▶ [Stored data entries]
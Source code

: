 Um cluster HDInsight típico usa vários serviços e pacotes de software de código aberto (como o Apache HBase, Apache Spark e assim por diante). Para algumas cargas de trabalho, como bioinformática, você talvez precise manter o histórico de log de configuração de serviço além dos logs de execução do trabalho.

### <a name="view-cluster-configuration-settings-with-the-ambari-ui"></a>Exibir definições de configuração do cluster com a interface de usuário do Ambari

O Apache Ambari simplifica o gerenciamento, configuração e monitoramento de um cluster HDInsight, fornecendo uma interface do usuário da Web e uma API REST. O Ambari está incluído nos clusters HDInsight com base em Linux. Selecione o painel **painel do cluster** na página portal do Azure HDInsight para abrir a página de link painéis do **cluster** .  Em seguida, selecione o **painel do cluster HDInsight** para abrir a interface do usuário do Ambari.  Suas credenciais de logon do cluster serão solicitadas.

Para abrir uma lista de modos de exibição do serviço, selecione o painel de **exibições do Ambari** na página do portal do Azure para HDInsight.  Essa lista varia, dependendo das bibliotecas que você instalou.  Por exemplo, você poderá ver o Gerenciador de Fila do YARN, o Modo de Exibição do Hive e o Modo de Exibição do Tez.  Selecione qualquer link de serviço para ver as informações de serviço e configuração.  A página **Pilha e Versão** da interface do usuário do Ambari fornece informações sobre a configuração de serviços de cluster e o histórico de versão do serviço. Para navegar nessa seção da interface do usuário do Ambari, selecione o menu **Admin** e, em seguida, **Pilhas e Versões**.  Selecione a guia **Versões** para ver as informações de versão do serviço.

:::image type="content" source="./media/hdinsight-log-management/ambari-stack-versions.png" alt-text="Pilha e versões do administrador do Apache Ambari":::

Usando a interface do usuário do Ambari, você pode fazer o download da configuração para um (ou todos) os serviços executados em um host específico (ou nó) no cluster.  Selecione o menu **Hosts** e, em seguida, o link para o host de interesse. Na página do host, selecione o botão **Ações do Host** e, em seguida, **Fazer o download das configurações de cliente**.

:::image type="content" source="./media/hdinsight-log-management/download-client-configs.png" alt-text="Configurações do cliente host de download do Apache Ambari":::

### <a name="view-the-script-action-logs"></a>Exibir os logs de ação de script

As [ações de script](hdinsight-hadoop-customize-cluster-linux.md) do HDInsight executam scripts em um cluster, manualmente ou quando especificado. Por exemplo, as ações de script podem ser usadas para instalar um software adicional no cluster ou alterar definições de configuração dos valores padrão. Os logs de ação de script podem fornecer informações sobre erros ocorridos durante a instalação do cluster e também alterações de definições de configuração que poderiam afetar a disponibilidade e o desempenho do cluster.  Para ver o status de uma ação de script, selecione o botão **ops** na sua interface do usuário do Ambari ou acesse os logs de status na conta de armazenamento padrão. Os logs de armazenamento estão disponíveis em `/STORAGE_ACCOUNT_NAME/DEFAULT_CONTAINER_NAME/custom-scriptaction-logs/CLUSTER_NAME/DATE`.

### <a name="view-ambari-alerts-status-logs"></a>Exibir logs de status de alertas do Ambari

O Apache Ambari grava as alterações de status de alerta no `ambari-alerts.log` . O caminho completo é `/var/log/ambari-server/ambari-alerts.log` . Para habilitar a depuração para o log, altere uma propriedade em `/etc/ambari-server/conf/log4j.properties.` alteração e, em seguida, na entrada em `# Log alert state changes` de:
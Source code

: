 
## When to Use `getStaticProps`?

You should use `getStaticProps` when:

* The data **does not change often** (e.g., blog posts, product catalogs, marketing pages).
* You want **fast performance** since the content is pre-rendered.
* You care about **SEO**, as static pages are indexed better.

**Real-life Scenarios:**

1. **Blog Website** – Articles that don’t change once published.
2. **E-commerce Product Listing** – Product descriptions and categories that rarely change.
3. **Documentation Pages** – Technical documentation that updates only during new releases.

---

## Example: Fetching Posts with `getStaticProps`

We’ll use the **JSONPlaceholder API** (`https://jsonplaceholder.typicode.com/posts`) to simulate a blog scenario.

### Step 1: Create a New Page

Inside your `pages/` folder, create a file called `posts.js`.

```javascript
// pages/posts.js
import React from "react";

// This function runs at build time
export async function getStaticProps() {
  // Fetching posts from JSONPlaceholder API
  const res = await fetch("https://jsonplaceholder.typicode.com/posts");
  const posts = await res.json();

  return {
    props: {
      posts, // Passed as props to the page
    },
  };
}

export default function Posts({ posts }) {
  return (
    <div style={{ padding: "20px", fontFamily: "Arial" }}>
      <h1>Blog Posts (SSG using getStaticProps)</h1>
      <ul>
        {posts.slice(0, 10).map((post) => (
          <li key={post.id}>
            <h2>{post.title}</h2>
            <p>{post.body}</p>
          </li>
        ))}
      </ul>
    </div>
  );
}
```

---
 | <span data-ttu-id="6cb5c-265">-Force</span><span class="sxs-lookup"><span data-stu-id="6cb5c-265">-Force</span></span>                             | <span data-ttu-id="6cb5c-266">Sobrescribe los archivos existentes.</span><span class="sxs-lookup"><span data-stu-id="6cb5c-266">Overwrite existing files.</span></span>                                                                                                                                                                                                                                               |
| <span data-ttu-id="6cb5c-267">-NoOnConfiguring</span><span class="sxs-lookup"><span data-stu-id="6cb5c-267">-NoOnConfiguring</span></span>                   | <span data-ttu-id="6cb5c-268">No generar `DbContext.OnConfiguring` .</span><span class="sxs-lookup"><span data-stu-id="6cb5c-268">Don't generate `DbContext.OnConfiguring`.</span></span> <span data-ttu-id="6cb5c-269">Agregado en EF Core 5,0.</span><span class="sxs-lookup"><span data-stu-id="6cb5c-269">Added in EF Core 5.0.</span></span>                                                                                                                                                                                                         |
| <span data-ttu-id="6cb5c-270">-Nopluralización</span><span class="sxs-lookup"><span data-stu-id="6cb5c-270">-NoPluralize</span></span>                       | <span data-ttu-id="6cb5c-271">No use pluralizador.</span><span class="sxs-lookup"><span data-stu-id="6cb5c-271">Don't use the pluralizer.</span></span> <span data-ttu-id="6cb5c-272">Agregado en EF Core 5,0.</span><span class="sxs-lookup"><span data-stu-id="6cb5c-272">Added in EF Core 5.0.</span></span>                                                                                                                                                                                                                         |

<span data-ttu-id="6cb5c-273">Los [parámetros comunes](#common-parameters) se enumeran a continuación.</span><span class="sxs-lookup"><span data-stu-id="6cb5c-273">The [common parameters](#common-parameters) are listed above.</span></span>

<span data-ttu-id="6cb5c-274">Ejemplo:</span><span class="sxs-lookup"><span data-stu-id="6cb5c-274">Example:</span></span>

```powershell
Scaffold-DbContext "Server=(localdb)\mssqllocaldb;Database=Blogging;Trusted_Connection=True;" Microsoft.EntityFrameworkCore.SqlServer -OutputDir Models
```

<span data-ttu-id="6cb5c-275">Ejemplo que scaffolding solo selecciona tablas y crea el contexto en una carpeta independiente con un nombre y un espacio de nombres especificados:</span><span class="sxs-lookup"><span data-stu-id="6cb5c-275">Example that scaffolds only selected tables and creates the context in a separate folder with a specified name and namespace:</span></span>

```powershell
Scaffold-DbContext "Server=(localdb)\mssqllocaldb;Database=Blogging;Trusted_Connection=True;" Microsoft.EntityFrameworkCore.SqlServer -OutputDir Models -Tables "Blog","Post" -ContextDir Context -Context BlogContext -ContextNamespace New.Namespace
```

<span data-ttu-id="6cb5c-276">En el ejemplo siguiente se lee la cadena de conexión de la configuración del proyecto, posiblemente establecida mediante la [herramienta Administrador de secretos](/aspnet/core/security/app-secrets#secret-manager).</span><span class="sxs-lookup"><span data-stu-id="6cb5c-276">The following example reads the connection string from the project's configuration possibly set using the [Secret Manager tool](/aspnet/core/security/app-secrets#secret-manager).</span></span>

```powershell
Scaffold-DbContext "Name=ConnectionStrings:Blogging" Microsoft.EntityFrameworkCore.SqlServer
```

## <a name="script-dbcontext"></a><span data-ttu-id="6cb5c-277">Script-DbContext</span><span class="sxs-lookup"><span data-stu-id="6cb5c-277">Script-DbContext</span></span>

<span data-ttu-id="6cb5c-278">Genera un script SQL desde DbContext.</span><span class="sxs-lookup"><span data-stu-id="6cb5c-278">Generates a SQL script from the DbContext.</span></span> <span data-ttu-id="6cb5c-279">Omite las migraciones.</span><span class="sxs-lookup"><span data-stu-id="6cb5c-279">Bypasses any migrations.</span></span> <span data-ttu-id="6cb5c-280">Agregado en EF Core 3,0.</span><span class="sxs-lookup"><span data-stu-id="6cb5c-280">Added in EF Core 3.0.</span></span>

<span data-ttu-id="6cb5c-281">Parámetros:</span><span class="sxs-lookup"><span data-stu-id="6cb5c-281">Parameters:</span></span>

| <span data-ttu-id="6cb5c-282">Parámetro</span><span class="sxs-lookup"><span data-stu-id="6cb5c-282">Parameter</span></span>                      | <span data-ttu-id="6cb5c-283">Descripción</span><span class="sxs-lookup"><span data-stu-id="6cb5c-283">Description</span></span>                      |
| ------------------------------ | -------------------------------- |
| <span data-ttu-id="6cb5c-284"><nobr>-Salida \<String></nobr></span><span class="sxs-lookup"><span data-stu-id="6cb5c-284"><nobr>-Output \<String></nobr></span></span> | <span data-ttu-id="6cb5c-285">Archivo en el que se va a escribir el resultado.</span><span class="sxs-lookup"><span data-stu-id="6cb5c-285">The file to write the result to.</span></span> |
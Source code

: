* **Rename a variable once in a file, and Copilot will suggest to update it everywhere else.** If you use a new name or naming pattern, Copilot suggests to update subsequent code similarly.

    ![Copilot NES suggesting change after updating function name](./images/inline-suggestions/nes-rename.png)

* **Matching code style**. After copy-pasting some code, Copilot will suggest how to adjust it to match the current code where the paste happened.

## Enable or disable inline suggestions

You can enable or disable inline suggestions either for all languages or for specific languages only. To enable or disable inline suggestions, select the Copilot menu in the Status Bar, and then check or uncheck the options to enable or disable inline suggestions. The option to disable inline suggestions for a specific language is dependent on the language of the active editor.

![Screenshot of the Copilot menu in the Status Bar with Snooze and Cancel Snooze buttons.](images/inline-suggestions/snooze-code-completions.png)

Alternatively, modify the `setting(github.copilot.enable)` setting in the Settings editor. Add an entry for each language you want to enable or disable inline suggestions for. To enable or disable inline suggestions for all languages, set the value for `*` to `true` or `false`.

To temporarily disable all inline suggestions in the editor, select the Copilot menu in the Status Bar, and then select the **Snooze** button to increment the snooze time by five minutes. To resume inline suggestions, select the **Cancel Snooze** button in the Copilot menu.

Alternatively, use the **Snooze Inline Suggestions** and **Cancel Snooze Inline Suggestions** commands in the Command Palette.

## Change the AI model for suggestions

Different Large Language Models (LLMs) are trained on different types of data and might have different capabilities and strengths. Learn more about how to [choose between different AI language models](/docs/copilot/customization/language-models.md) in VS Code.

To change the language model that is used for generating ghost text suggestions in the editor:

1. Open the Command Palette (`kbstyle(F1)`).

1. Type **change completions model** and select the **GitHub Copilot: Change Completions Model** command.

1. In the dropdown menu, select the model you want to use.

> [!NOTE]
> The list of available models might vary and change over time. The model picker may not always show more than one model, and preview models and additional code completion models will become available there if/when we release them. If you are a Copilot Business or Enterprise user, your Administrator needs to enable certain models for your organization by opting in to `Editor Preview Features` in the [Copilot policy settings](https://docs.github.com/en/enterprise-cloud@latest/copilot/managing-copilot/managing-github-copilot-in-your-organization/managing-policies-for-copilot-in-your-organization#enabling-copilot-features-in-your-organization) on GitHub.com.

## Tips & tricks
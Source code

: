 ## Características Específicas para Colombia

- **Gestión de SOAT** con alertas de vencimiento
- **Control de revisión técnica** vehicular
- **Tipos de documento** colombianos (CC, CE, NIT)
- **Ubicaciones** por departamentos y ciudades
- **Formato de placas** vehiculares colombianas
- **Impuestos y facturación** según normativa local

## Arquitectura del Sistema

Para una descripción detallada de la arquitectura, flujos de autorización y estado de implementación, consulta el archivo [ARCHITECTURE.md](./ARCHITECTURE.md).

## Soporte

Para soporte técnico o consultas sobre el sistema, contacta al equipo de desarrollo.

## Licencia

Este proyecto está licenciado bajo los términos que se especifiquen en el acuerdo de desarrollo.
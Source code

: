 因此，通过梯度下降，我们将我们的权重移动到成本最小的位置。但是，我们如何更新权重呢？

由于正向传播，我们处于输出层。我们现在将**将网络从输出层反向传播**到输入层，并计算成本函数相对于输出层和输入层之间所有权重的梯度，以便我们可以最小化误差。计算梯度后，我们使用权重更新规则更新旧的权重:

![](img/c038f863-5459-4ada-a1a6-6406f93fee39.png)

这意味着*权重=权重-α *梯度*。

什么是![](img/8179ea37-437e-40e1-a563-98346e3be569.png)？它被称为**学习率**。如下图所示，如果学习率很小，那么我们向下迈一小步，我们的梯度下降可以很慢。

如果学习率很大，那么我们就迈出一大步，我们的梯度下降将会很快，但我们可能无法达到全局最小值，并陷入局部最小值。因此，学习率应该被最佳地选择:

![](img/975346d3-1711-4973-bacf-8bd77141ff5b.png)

▶ [Description of the task] What is needed is an exact copy of the entries from their first line down to the line with "e versões do", that line included, and nothing beyond it.

▶ [Task answer]
Source code

: Um cluster HDInsight típico usa vários serviços e pacotes de software de código aberto (como o Apache HBase, Apache Spark e assim por diante). Para algumas cargas de trabalho, como bioinformática, você talvez precise manter o histórico de log de configuração de serviço além dos logs de execução do trabalho.

### <a name="view-cluster-configuration-settings-with-the-ambari-ui"></a>Exibir definições de configuração do cluster com a interface de usuário do Ambari

O Apache Ambari simplifica o gerenciamento, configuração e monitoramento de um cluster HDInsight, fornecendo uma interface do usuário da Web e uma API REST. O Ambari está incluído nos clusters HDInsight com base em Linux. Selecione o painel **painel do cluster** na página portal do Azure HDInsight para abrir a página de link painéis do **cluster** .  Em seguida, selecione o **painel do cluster HDInsight** para abrir a interface do usuário do Ambari.  Suas credenciais de logon do cluster serão solicitadas.

Para abrir uma lista de modos de exibição do serviço, selecione o painel de **exibições do Ambari** na página do portal do Azure para HDInsight.  Essa lista varia, dependendo das bibliotecas que você instalou.  Por exemplo, você poderá ver o Gerenciador de Fila do YARN, o Modo de Exibição do Hive e o Modo de Exibição do Tez.  Selecione qualquer link de serviço para ver as informações de serviço e configuração.  A página **Pilha e Versão** da interface do usuário do Ambari fornece informações sobre a configuração de serviços de cluster e o histórico de versão do serviço. Para navegar nessa seção da interface do usuário do Ambari, selecione o menu **Admin** e, em seguida, **Pilhas e Versões**.  Selecione a guia **Versões** para ver as informações de versão do serviço.

:::image type="content" source="./media/hdinsight-log-management/ambari-stack-versions.png" alt-text="Pilha e versões do administrador do Apache Ambari":::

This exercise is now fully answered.